It's October. Do you know the birthstones for this month? = 10月だね。今月の誕生石は知ってる? Of course I do! They are Opal and Tourmaline. = もちろん知ってるよ!オパールとトルマリンでしょ。 9月にも触れましたが、今月からは毎月2個や3個の誕生石がある月が続きます。 冬はクリスマスもあるし、宝石をプレゼントしたくなるからでしょうか? ともあれ、10月の誕生石は主にオパールについてお話ししたいと思います。 特徴、逸話、和名を知っていきましょう!

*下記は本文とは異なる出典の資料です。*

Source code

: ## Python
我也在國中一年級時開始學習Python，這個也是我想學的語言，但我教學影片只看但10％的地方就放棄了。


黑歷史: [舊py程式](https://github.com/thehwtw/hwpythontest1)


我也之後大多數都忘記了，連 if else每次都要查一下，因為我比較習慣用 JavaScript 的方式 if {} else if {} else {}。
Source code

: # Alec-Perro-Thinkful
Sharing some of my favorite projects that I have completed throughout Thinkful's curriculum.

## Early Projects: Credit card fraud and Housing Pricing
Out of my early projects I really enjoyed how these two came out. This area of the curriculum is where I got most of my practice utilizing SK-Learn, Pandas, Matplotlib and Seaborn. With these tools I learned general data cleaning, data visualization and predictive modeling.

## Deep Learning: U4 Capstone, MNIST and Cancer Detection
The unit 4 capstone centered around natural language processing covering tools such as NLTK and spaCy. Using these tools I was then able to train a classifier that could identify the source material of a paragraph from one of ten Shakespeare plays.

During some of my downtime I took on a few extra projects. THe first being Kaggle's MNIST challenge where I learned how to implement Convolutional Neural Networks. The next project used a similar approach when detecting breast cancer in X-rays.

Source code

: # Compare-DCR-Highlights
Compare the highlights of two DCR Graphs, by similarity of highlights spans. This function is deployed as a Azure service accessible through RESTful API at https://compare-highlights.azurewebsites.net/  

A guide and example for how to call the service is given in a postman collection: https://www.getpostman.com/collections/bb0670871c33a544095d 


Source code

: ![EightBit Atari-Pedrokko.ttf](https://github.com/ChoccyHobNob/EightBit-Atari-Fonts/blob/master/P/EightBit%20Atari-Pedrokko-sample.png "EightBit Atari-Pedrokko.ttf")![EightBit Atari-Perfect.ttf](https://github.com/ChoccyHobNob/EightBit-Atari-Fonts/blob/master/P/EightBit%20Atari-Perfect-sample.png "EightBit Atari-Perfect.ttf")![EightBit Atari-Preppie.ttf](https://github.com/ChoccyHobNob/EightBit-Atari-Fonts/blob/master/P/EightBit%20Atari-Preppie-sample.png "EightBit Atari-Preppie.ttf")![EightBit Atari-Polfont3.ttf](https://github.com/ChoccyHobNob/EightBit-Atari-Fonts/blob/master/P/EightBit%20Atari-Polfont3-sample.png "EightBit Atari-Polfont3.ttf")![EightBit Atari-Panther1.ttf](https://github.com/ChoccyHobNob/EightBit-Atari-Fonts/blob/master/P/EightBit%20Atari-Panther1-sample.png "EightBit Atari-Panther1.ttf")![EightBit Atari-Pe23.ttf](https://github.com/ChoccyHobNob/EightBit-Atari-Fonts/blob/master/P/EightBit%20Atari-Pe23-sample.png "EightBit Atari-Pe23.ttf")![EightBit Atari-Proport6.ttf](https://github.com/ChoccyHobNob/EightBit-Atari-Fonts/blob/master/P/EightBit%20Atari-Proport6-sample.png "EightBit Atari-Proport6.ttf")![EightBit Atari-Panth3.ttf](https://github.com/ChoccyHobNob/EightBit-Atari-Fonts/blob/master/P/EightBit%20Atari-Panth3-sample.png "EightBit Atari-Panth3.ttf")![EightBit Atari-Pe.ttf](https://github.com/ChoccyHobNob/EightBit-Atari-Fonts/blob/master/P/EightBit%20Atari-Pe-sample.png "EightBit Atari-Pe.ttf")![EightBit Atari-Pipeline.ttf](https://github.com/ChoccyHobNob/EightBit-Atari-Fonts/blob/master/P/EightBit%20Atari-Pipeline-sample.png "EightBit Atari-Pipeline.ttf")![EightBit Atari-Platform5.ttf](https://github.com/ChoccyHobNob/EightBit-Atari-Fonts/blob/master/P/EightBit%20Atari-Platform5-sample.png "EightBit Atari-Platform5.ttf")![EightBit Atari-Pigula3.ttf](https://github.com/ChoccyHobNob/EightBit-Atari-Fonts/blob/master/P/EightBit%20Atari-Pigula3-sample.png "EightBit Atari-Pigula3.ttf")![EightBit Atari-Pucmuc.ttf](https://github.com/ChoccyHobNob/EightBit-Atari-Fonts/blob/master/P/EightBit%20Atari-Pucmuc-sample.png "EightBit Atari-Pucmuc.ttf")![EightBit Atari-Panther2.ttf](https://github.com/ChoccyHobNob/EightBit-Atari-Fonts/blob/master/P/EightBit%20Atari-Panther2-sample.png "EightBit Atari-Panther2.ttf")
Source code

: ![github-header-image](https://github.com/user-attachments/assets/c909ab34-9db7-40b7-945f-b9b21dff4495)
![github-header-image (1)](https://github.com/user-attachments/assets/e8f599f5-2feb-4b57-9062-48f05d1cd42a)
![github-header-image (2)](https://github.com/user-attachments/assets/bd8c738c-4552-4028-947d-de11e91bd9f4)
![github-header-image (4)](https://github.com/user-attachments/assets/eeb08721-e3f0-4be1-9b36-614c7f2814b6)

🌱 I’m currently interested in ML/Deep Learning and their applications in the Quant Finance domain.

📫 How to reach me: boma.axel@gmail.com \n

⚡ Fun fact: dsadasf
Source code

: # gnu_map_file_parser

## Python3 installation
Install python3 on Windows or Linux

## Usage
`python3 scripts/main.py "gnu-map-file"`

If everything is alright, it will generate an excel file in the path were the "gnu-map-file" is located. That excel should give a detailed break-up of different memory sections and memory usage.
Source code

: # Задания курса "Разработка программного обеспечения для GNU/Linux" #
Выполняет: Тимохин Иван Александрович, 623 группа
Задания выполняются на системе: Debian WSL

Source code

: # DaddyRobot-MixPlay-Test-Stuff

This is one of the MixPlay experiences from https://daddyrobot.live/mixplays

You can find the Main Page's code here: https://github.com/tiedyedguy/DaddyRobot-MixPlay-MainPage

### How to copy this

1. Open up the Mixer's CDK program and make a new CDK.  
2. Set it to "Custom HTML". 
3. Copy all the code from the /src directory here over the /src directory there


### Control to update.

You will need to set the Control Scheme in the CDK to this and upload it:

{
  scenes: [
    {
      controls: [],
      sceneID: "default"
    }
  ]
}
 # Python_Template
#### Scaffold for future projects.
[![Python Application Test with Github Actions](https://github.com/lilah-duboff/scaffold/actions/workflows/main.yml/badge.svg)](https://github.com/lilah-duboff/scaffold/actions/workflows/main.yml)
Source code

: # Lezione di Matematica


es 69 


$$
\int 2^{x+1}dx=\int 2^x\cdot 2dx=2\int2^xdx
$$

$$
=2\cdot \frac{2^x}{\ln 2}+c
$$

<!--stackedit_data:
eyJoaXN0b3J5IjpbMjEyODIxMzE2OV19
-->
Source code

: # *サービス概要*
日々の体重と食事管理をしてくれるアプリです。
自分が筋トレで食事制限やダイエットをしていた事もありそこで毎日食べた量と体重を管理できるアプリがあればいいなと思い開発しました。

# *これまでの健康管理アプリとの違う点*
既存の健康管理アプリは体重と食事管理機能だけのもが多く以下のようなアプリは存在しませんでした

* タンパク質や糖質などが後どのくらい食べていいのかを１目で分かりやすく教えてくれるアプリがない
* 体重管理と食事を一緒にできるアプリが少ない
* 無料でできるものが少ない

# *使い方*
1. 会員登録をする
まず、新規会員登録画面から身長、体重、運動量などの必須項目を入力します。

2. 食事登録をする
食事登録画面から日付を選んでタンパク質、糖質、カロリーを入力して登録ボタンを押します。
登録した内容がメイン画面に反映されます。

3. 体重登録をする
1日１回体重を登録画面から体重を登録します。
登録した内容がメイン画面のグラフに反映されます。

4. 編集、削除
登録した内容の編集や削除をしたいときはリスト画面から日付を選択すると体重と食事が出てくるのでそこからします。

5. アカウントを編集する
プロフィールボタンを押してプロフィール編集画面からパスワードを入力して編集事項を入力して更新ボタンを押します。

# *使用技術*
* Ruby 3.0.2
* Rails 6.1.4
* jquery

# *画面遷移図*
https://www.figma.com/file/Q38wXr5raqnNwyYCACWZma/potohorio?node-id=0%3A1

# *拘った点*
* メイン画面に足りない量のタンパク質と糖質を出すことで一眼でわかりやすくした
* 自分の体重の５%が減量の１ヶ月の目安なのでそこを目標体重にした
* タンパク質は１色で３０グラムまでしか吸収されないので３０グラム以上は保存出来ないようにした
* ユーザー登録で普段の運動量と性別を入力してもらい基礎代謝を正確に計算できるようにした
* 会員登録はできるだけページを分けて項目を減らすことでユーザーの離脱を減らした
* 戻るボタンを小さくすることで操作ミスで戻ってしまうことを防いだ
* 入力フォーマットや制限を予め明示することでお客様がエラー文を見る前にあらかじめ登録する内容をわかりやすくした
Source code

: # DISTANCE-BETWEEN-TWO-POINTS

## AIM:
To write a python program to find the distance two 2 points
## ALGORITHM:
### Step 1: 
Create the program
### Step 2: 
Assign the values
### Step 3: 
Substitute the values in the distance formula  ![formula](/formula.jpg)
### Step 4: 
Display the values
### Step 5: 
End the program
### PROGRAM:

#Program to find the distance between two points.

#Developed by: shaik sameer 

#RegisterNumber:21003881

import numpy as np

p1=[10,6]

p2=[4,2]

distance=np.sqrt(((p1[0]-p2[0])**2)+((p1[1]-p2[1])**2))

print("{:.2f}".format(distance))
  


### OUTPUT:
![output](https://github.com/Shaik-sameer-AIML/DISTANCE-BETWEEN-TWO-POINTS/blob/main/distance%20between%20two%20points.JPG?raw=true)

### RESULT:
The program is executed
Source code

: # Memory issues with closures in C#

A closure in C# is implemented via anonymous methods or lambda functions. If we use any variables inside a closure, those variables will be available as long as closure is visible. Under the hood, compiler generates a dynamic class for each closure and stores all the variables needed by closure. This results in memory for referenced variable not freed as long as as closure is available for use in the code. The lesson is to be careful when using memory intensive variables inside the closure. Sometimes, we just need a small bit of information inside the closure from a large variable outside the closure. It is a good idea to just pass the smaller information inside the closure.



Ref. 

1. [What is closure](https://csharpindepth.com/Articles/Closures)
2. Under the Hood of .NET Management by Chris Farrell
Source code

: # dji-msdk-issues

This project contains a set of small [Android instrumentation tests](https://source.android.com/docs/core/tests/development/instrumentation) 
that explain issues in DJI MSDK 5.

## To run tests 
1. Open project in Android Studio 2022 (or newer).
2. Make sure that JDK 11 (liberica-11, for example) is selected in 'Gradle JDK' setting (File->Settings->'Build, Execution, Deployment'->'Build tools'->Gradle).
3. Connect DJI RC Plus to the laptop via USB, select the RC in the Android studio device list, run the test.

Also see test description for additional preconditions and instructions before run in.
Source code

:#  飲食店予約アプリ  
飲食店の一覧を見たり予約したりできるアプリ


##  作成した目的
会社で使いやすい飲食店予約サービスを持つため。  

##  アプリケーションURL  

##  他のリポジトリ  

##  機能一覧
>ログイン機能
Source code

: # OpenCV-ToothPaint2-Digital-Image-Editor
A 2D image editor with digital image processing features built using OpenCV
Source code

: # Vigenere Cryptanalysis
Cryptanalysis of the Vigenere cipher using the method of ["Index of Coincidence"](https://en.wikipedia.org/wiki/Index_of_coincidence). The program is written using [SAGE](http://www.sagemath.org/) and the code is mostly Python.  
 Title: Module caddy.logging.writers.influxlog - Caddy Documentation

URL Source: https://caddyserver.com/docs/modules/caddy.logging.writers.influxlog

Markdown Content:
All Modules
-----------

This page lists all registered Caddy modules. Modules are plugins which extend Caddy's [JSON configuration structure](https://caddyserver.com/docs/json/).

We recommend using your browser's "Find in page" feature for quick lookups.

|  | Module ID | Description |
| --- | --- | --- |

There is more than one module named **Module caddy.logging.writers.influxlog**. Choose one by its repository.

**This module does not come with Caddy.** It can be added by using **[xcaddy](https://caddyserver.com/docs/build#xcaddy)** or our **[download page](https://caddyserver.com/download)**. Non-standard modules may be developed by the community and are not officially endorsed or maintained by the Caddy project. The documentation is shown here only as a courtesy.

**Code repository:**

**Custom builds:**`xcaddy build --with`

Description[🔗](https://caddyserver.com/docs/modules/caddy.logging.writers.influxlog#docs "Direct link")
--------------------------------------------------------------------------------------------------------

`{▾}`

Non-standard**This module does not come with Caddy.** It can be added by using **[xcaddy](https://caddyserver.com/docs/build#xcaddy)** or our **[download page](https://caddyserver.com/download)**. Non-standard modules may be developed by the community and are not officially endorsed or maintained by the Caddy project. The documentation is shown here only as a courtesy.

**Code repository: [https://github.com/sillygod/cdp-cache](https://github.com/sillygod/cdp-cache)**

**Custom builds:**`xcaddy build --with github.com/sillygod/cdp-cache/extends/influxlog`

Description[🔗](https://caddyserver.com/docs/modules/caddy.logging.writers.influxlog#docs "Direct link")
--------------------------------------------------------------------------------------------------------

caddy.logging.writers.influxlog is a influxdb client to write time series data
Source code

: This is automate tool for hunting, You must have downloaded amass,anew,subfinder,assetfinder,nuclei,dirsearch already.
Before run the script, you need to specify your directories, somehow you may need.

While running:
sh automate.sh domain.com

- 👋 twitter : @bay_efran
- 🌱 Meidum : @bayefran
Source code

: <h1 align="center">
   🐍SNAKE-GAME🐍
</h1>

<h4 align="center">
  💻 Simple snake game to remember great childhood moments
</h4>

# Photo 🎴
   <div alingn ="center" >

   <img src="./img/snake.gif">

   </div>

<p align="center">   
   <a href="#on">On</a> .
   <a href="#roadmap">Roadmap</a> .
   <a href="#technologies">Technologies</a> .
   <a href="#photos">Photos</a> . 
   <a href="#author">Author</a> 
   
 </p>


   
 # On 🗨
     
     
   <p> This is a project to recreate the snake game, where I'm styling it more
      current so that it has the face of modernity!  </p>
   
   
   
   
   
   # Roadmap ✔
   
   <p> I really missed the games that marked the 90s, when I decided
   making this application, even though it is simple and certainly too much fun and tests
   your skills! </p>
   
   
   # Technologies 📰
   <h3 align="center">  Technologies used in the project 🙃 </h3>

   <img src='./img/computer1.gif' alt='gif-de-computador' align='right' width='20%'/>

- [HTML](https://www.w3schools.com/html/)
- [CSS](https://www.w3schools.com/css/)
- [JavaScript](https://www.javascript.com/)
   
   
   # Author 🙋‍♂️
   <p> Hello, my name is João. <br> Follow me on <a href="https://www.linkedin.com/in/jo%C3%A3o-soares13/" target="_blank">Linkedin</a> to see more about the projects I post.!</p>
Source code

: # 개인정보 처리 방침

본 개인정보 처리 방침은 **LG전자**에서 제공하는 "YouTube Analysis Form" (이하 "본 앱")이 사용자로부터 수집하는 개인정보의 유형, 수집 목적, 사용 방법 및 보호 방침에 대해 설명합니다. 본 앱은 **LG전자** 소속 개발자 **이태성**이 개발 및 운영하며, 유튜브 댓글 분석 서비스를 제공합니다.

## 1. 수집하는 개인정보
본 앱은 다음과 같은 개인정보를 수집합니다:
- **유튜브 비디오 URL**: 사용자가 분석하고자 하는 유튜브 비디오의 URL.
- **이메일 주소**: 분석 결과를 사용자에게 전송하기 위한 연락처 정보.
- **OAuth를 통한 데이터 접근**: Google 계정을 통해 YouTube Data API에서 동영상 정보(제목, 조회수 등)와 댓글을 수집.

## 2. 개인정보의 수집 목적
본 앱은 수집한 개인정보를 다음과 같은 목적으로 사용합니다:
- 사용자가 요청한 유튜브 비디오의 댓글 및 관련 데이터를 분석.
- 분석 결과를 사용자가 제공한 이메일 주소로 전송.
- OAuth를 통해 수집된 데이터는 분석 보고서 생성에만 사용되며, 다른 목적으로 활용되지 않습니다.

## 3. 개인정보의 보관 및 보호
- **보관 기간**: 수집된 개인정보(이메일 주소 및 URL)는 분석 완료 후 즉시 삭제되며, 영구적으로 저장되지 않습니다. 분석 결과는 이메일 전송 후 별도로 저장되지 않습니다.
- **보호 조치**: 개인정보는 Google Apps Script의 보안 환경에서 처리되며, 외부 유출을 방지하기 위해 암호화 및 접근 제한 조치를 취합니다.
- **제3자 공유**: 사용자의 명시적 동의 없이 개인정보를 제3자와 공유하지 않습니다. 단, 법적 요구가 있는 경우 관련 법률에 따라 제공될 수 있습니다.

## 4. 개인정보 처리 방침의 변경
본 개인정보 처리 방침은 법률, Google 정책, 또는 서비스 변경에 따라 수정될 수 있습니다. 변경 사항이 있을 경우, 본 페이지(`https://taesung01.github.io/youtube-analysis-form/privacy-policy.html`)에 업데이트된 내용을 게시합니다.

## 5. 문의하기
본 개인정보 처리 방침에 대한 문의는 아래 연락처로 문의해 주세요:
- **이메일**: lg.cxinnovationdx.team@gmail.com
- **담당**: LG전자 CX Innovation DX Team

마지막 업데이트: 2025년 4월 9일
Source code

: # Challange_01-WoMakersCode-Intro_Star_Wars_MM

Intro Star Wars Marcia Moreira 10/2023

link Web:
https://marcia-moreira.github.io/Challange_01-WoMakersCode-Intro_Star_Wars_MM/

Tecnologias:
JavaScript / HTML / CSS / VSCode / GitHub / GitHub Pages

Have you ever seen an opal? = オパールって見たことある? I don't know. What does it look like? = わかんない。どんな石なの? オパールは、誕生石の中でも普段から見る機会の多いパールやガーネット、トルコ石などと比べてあまり日常的に出回っている石ではありません。 しかし、オパールは日本でも採れる石で、富山県には「新湯の玉滴石」(しんゆのぎょくてきせき)の名前でオパールが国の天然記念物に指定されています。 さらに、2023年1月には北海道で新種のオパール「北海道石」も発見されました。 もっと報道してほしかったと思うのは私だけでしょうか? ではオパールの主な産地はどこかというと、オーストラリアです。 オーストラリアはオパール産出量世界一で、その質や種類もトップクラスの産地として有名です。 ところで、オパールの質や種類はこの石の最大の特徴に直結しています。 実はオパールは厳密には鉱物ではありません。 準鉱物(mineraloid)といって、一見鉱物に見えるものの結晶構造を持たない石の仲間です。 ではどういった構造なのかというと、主成分はミネラルの一種シリカとなんと水です。 微細なシリカの粒子がゼリー状に固まったものがオパールで、身近なものでいうとガラスに 近い構造なのです。 そしてこの構造は石の最大の魅力 "play of colour" を生み出しています。 "play of colour" は日本語にすると「遊色効果」で、見る角度や光の種類/当て方によって石の色が変わるという意味です。 主成分のシリカの粒子が並んでいるところ光を当てると屈折や分散を繰り返してさまざまな色に輝くという現象が起きます。 宝石としての価値を決める時には、遊色の割合、鮮やかさ、パターンの多さが考慮されるそうです。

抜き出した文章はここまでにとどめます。